**Task**.
Find the lines of the material below that include the string "shuffle", then copy each one.

::: Records shown

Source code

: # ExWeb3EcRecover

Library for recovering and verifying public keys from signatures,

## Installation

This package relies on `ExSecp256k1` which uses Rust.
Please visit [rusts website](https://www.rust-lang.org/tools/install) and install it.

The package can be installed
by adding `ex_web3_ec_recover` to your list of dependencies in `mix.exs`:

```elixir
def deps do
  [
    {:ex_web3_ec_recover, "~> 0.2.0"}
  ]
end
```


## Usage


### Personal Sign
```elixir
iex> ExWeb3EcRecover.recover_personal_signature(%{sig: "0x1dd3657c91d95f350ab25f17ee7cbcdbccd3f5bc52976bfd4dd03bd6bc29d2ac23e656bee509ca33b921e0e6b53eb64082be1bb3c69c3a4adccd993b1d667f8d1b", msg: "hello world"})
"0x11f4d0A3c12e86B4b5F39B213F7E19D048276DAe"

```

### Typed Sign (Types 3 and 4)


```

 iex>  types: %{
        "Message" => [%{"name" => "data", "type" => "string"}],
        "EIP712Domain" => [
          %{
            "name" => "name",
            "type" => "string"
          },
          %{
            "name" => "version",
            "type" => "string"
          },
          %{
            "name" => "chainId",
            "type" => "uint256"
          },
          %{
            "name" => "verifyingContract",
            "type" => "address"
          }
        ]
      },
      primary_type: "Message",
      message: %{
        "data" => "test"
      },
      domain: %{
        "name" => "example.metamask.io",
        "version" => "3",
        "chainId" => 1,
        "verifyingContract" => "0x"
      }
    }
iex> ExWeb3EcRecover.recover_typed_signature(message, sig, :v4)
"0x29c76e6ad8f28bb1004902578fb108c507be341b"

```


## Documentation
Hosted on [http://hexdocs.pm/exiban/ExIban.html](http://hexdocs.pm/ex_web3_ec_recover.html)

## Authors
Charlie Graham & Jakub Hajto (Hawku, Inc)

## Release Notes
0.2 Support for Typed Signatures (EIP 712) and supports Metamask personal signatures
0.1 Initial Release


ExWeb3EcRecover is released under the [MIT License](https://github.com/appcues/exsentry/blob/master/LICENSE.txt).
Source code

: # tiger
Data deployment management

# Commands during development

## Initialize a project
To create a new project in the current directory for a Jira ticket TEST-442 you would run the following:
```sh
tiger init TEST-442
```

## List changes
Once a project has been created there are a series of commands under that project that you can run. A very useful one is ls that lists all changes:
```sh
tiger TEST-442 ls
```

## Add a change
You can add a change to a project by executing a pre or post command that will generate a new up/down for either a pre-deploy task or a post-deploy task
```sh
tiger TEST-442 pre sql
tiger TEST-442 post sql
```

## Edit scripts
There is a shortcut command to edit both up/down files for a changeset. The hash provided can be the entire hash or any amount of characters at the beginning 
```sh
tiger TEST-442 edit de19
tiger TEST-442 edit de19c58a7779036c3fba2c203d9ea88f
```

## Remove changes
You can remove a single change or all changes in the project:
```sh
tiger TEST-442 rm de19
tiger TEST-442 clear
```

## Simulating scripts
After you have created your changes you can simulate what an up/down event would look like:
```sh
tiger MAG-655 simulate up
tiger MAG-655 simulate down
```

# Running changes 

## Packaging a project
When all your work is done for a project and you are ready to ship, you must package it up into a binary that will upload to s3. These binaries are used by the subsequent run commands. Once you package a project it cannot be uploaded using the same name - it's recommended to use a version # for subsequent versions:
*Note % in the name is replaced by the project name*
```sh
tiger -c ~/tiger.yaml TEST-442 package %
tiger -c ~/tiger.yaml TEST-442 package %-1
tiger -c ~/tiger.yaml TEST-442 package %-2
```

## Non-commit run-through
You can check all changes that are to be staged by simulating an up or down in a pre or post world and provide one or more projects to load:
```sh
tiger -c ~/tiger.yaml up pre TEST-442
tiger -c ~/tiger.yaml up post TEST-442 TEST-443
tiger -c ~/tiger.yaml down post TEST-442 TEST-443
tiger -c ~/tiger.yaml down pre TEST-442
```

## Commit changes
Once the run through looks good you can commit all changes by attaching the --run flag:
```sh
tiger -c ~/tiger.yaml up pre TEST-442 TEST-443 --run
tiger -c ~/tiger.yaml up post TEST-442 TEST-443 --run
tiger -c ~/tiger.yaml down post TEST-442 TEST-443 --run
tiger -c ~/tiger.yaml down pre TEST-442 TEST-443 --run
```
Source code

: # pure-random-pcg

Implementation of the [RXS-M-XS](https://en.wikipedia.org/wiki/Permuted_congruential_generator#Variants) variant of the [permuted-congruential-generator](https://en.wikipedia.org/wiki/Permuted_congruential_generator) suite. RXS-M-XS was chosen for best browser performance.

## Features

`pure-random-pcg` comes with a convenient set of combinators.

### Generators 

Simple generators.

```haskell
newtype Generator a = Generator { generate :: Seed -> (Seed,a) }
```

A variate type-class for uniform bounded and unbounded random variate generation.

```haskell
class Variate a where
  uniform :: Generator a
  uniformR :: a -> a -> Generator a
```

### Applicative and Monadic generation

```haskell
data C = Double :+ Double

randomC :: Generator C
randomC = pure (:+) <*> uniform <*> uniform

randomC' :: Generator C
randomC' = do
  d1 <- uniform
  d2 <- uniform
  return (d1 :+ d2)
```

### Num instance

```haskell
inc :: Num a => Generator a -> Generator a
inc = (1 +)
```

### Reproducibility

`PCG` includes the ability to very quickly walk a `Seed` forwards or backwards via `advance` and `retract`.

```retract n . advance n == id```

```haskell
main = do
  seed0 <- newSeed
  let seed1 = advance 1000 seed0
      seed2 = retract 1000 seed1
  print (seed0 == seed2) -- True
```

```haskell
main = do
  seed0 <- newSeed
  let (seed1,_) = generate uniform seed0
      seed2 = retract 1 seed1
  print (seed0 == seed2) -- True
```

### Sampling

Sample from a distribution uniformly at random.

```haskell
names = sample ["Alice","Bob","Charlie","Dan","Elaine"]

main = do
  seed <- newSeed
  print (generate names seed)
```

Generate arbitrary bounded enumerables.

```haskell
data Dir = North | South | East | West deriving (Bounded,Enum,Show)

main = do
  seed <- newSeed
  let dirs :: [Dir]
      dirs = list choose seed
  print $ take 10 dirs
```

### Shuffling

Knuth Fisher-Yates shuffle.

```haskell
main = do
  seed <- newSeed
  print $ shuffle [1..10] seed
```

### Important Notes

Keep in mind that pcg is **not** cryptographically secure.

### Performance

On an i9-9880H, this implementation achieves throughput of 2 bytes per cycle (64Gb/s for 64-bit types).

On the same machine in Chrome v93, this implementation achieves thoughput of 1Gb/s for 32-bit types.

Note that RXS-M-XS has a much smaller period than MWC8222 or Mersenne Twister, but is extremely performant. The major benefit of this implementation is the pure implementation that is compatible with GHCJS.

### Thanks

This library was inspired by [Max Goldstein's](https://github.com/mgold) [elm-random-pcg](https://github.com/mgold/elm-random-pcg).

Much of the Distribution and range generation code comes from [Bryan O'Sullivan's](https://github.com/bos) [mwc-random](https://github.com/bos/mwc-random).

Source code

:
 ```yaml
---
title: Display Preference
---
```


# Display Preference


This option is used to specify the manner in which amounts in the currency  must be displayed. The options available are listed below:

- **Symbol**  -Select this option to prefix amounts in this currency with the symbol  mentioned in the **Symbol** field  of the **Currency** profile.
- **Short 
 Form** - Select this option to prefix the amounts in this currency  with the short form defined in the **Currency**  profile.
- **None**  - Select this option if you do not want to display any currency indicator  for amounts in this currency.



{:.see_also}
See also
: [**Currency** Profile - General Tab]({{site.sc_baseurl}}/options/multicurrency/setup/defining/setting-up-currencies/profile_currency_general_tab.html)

::::::

**Problem solution**.
Knuth Fisher-Yates shuffle.
  print $ shuffle [1..10] seed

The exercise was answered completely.